**WHAT IS EXPECTED:** Each line that contains "tests" needs to be copied from the listing.

┄┄┄┄┄┄

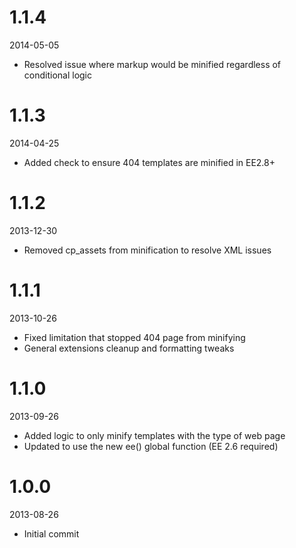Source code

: # 1.1.4

2014-05-05

- Resolved issue where markup would be minified regardless of conditional logic

# 1.1.3

2014-04-25

- Added check to ensure 404 templates are minified in EE2.8+

# 1.1.2

2013-12-30

- Removed cp_assets from minification to resolve XML issues

# 1.1.1

2013-10-26

- Fixed limitation that stopped 404 page from minifying
- General extensions cleanup and formatting tweaks

# 1.1.0

2013-09-26

- Added logic to only minify templates with the type of web page
- Updated to use the new ee() global function (EE 2.6 required)

# 1.0.0

2013-08-26

- Initial commit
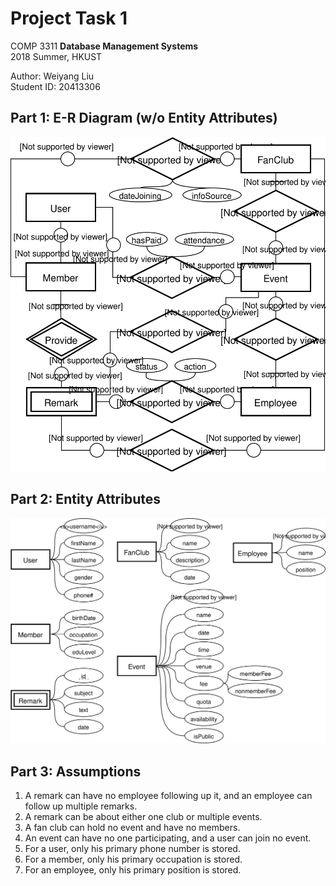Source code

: # Project Task 1

COMP 3311	**Database Management Systems**  
2018 Summer, HKUST

Author: Weiyang Liu  
Student ID: 20413306

## Part 1: E-R Diagram (w/o Entity Attributes)

![E-R Diagram](E-R_Diagram.svg)

## Part 2: Entity Attributes

![Entity Attributes](entity_attribs.svg)

## Part 3: Assumptions

1. A remark can have no employee following up it, and an employee can follow up multiple remarks.
2. A remark can be about either one club or multiple events.
3. A fan club can hold no event and have no members.
4. An event can have no one participating, and a user can join no event.
5. For a user, only his primary phone number is stored.
6. For a member, only his primary occupation is stored.
7. For an employee, only his primary position is stored.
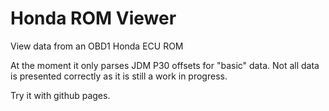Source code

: # Honda ROM Viewer
View data from an OBD1 Honda ECU ROM

At the moment it only parses JDM P30 offsets for "basic" data.
Not all data is presented correctly as it is still a work in progress.

Try it with github pages.
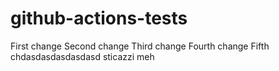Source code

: # github-actions-tests

First change
Second change
Third change
Fourth change
Fifth chdasdasdasdasdasd
sticazzi
meh

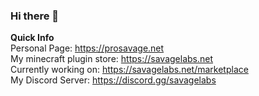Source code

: ### Hi there 👋
**Quick Info** <br/>
Personal Page: https://prosavage.net <br/>
My minecraft plugin store: https://savagelabs.net <br/>
Currently working on: https://savagelabs.net/marketplace <br/>
My Discord Server: https://discord.gg/savagelabs <br/>


<!--
**ProSavage/ProSavage** is a ✨ _special_ ✨ repository because its `README.md` (this file) appears on your GitHub profile.

Here are some ideas to get you started:

- 🔭 I’m currently working on ...
- 🌱 I’m currently learning ...
- 👯 I’m looking to collaborate on ...
- 🤔 I’m looking for help with ...
- 💬 Ask me about ...
- 📫 How to reach me: ...
- 😄 Pronouns: ...
- ⚡ Fun fact: ...
-->
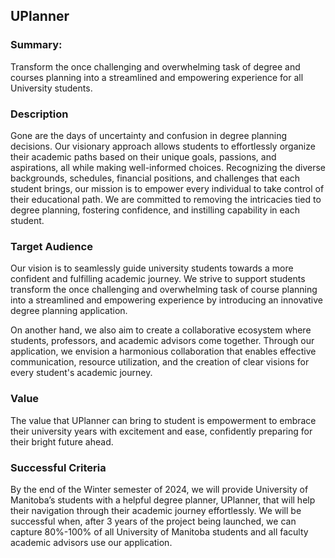 ## UPlanner 

### Summary: 
Transform the once challenging and overwhelming task of degree and courses planning into a streamlined and empowering experience for all University students.

### Description
Gone are the days of uncertainty and confusion in degree planning decisions. Our visionary approach allows students to effortlessly organize their academic paths based on their unique goals, passions, and aspirations, all while making well-informed choices. Recognizing the diverse backgrounds, schedules, financial positions, and challenges that each student brings, our mission is to empower every individual to take control of their educational path. We are committed to removing the intricacies tied to degree planning, fostering confidence, and instilling capability in each student. 


### Target Audience 
Our vision is to seamlessly guide university students towards a more confident and fulfilling academic journey. We strive to support students transform the once challenging and overwhelming task of course planning into a streamlined and empowering experience by introducing an innovative degree planning application.  

On another hand, we also aim to create a collaborative ecosystem where students, professors, and academic advisors come together. Through our application, we envision a harmonious collaboration that enables effective communication, resource utilization, and the creation of clear visions for every student's academic journey. 

### Value
The value that UPlanner can bring to student is empowerment to embrace their university years with excitement and ease, confidently preparing for their bright future ahead. 

### Successful Criteria 
By the end of the Winter semester of 2024, we will provide University of Manitoba’s students with a helpful degree planner, UPlanner, that will help their navigation through their academic journey effortlessly. We will be successful when, after 3 years of the project being launched, we can capture 80%-100% of all University of Manitoba students and all faculty academic advisors use our application. 
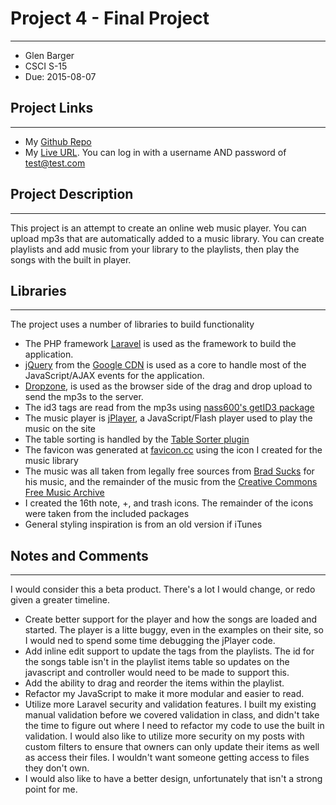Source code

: # Project 4 - Final Project
****************************
- Glen Barger
- CSCI S-15
- Due: 2015-08-07

## Project Links
****************
- My [Github Repo](https://github.com/gbarger/dwa15-p4)
- My [Live URL](https://gbarger.com/school/2014/summer/csci_s15/p4/public). You can log in with a username AND password of test@test.com

## Project Description
***********************
This project is an attempt to create an online web music player. You can upload mp3s that are automatically added to a music library. You can create playlists and add music from your library to the playlists, then play the songs with the built in player.

## Libraries
************
The project uses a number of libraries to build functionality
- The PHP framework [Laravel](http://laravel.com/) is used as the framework to build the application.
- [jQuery](http://jquery.com/) from the [Google CDN](https://developers.google.com/speed/libraries/devguide#jquery) is used as a core to handle most of the JavaScript/AJAX events for the application.
- [Dropzone](http://www.dropzonejs.com/), is used as the browser side of the drag and drop upload to send the mp3s to the server.
- The id3 tags are read from the mp3s using [nass600's getID3 package](https://packagist.org/packages/nass600/get-id3)
- The music player is [jPlayer](http://jplayer.org/), a JavaScript/Flash player used to play the music on the site
- The table sorting is handled by the [Table Sorter plugin](http://tablesorter.com/)
- The favicon was generated at [favicon.cc](http://favicon.cc) using the icon I created for the music library
- The music was all taken from legally free sources from [Brad Sucks](http://www.bradsucks.net/) for his music, and the remainder of the music from the [Creative Commons Free Music Archive](http://freemusicarchive.org/curator/creative_commons/)
- I created the 16th note, +, and trash icons. The remainder of the icons were taken from the included packages
- General styling inspiration is from an old version if iTunes

## Notes and Comments
**********************
I would consider this a beta product. There's a lot I would change, or redo given a greater timeline.
- Create better support for the player and how the songs are loaded and started. The player is a litte buggy, even in the examples on their site, so I would ned to spend some time debugging the jPlayer code.
- Add inline edit support to update the tags from the playlists. The id for the songs table isn't in the playlist items table so updates on the javascript and controller would need to be made to support this.
- Add the ability to drag and reorder the items within the playlist.
- Refactor my JavaScript to make it more modular and easier to read.
- Utilize more Laravel security and validation features. I built my existing manual validation before we covered validation in class, and didn't take the time to figure out where I need to refactor my code to use the built in validation. I would also like to utilize more security on my posts with custom filters to ensure that owners can only update their items as well as access their files. I wouldn't want someone getting access to files they don't own.
- I would also like to have a better design, unfortunately that isn't a strong point for me.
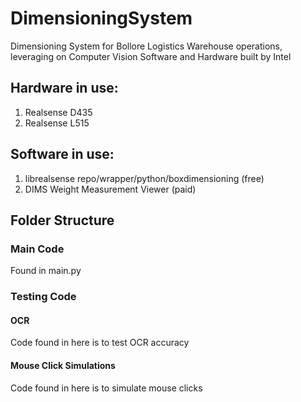# DimensioningSystem
Dimensioning System for Bollore Logistics Warehouse operations, leveraging on Computer Vision Software and Hardware built by Intel

## Hardware in use:
1) Realsense D435
2) Realsense L515

## Software in use:
1) librealsense repo/wrapper/python/boxdimensioning (free)
2) DIMS Weight Measurement Viewer (paid)

## Folder Structure

### Main Code
Found in main.py

### Testing Code
#### OCR 
Code found in here is to test OCR accuracy

#### Mouse Click Simulations
Code found in here is to simulate mouse clicks
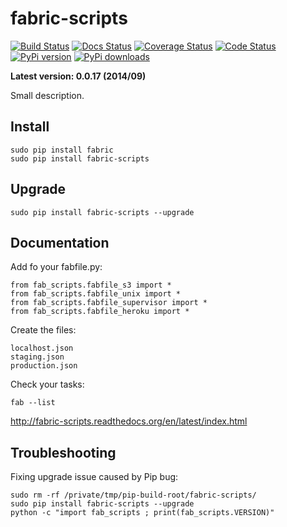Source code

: fabric-scripts
======================

[![Build Status](https://travis-ci.org/paulocheque/fabric-scripts.png?branch=master)](https://travis-ci.org/paulocheque/fabric-scripts)
[![Docs Status](https://readthedocs.org/projects/fabric-scripts/badge/?version=latest)](http://fabric-scripts.readthedocs.org/en/latest/index.html)
[![Coverage Status](https://coveralls.io/repos/paulocheque/fabric-scripts/badge.png?branch=master)](https://coveralls.io/r/paulocheque/fabric-scripts?branch=master)
[![Code Status](https://landscape.io/github/paulocheque/fabric-scripts/master/landscape.png)](https://landscape.io/github/paulocheque/fabric-scripts/)
[![PyPi version](https://pypip.in/v/fabric-scripts/badge.png)](https://crate.io/packages/fabric-scripts/)
[![PyPi downloads](https://pypip.in/d/fabric-scripts/badge.png)](https://crate.io/packages/fabric-scripts/)

**Latest version: 0.0.17 (2014/09)**

Small description.

Install
-------------

    sudo pip install fabric
    sudo pip install fabric-scripts

Upgrade
-------------

    sudo pip install fabric-scripts --upgrade

Documentation
-------------

Add fo your fabfile.py:

    from fab_scripts.fabfile_s3 import *
    from fab_scripts.fabfile_unix import *
    from fab_scripts.fabfile_supervisor import *
    from fab_scripts.fabfile_heroku import *

Create the files:

    localhost.json
    staging.json
    production.json


Check your tasks:

    fab --list


http://fabric-scripts.readthedocs.org/en/latest/index.html


Troubleshooting
----------------

Fixing upgrade issue caused by Pip bug:

    sudo rm -rf /private/tmp/pip-build-root/fabric-scripts/
    sudo pip install fabric-scripts --upgrade
    python -c "import fab_scripts ; print(fab_scripts.VERSION)"
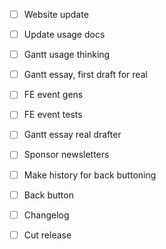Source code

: - [ ] Website update
- [ ] Update usage docs
- [ ] Gantt usage thinking

- [ ] Gantt essay, first draft for real
- [ ] FE event gens
- [ ] FE event tests

- [ ] Gantt essay real drafter
- [ ] Sponsor newsletters
- [ ] Make history for back buttoning
- [ ] Back button 

- [ ] Changelog
- [ ] Cut release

┄┄┄┄┄┄

**YOUR SOLUTION:**
: # github-actions-tests
- [ ] FE event tests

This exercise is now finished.